WHAT IS NEEDED: Output the whole listing below exactly, omitting the images.
--- PROVIDED DATA Enclosed Below ---
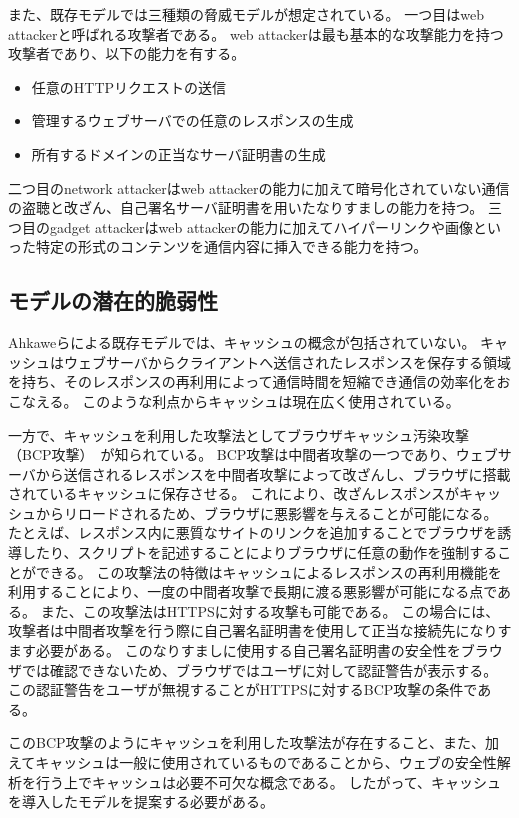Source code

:\documentclass{css}
\begin{document}
また、既存モデルでは三種類の脅威モデルが想定されている。
一つ目はweb attackerと呼ばれる攻撃者である。
web attackerは最も基本的な攻撃能力を持つ攻撃者であり、以下の能力を有する。
\begin{itemize}
\item 任意のHTTPリクエストの送信
\item 管理するウェブサーバでの任意のレスポンスの生成
\item 所有するドメインの正当なサーバ証明書の生成
\end{itemize}
二つ目のnetwork attackerはweb attackerの能力に加えて暗号化されていない通信の盗聴と改ざん、自己署名サーバ証明書を用いたなりすましの能力を持つ。
三つ目のgadget attackerはweb attackerの能力に加えてハイパーリンクや画像といった特定の形式のコンテンツを通信内容に挿入できる能力を持つ。

\subsection{モデルの潜在的脆弱性}
\label{sec:problem}
Ahkaweらによる既存モデル\cite{webmodel}では、キャッシュの概念が包括されていない。
キャッシュはウェブサーバからクライアントへ送信されたレスポンスを保存する領域を持ち、そのレスポンスの再利用によって通信時間を短縮でき通信の効率化をおこなえる。
このような利点からキャッシュは現在広く使用されている。

一方で、キャッシュを利用した攻撃法としてブラウザキャッシュ汚染攻撃（BCP攻撃）~\cite{bcpattack}が知られている。
BCP攻撃は中間者攻撃の一つであり、ウェブサーバから送信されるレスポンスを中間者攻撃によって改ざんし、ブラウザに搭載されているキャッシュに保存させる。
これにより、改ざんレスポンスがキャッシュからリロードされるため、ブラウザに悪影響を与えることが可能になる。
たとえば、レスポンス内に悪質なサイトのリンクを追加することでブラウザを誘導したり、スクリプトを記述することによりブラウザに任意の動作を強制することができる。
この攻撃法の特徴はキャッシュによるレスポンスの再利用機能を利用することにより、一度の中間者攻撃で長期に渡る悪影響が可能になる点である。
また、この攻撃法はHTTPSに対する攻撃も可能である。
この場合には、攻撃者は中間者攻撃を行う際に自己署名証明書を使用して正当な接続先になりすます必要がある。
このなりすましに使用する自己署名証明書の安全性をブラウザでは確認できないため、ブラウザではユーザに対して認証警告が表示する。
この認証警告をユーザが無視することがHTTPSに対するBCP攻撃の条件である。

このBCP攻撃のようにキャッシュを利用した攻撃法が存在すること、また、加えてキャッシュは一般に使用されているものであることから、ウェブの安全性解析を行う上でキャッシュは必要不可欠な概念である。
したがって、キャッシュを導入したモデルを提案する必要がある。
\end{document}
--- End of Enclosed PROVIDED DATA ---
ANSWER AREA:
Source code

:\documentclass{css}
\begin{document}
また、既存モデルでは三種類の脅威モデルが想定されている。
一つ目はweb attackerと呼ばれる攻撃者である。
web attackerは最も基本的な攻撃能力を持つ攻撃者であり、以下の能力を有する。
\begin{itemize}
\item 任意のHTTPリクエストの送信
\item 管理するウェブサーバでの任意のレスポンスの生成
\item 所有するドメインの正当なサーバ証明書の生成
\end{itemize}
二つ目のnetwork attackerはweb attackerの能力に加えて暗号化されていない通信の盗聴と改ざん、自己署名サーバ証明書を用いたなりすましの能力を持つ。
三つ目のgadget attackerはweb attackerの能力に加えてハイパーリンクや画像といった特定の形式のコンテンツを通信内容に挿入できる能力を持つ。

\subsection{モデルの潜在的脆弱性}
\label{sec:problem}
Ahkaweらによる既存モデル\cite{webmodel}では、キャッシュの概念が包括されていない。
キャッシュはウェブサーバからクライアントへ送信されたレスポンスを保存する領域を持ち、そのレスポンスの再利用によって通信時間を短縮でき通信の効率化をおこなえる。
このような利点からキャッシュは現在広く使用されている。

一方で、キャッシュを利用した攻撃法としてブラウザキャッシュ汚染攻撃（BCP攻撃）~\cite{bcpattack}が知られている。
BCP攻撃は中間者攻撃の一つであり、ウェブサーバから送信されるレスポンスを中間者攻撃によって改ざんし、ブラウザに搭載されているキャッシュに保存させる。
これにより、改ざんレスポンスがキャッシュからリロードされるため、ブラウザに悪影響を与えることが可能になる。
たとえば、レスポンス内に悪質なサイトのリンクを追加することでブラウザを誘導したり、スクリプトを記述することによりブラウザに任意の動作を強制することができる。
この攻撃法の特徴はキャッシュによるレスポンスの再利用機能を利用することにより、一度の中間者攻撃で長期に渡る悪影響が可能になる点である。
また、この攻撃法はHTTPSに対する攻撃も可能である。
この場合には、攻撃者は中間者攻撃を行う際に自己署名証明書を使用して正当な接続先になりすます必要がある。
このなりすましに使用する自己署名証明書の安全性をブラウザでは確認できないため、ブラウザではユーザに対して認証警告が表示する。
この認証警告をユーザが無視することがHTTPSに対するBCP攻撃の条件である。

このBCP攻撃のようにキャッシュを利用した攻撃法が存在すること、また、加えてキャッシュは一般に使用されているものであることから、ウェブの安全性解析を行う上でキャッシュは必要不可欠な概念である。
したがって、キャッシュを導入したモデルを提案する必要がある。
\end{document}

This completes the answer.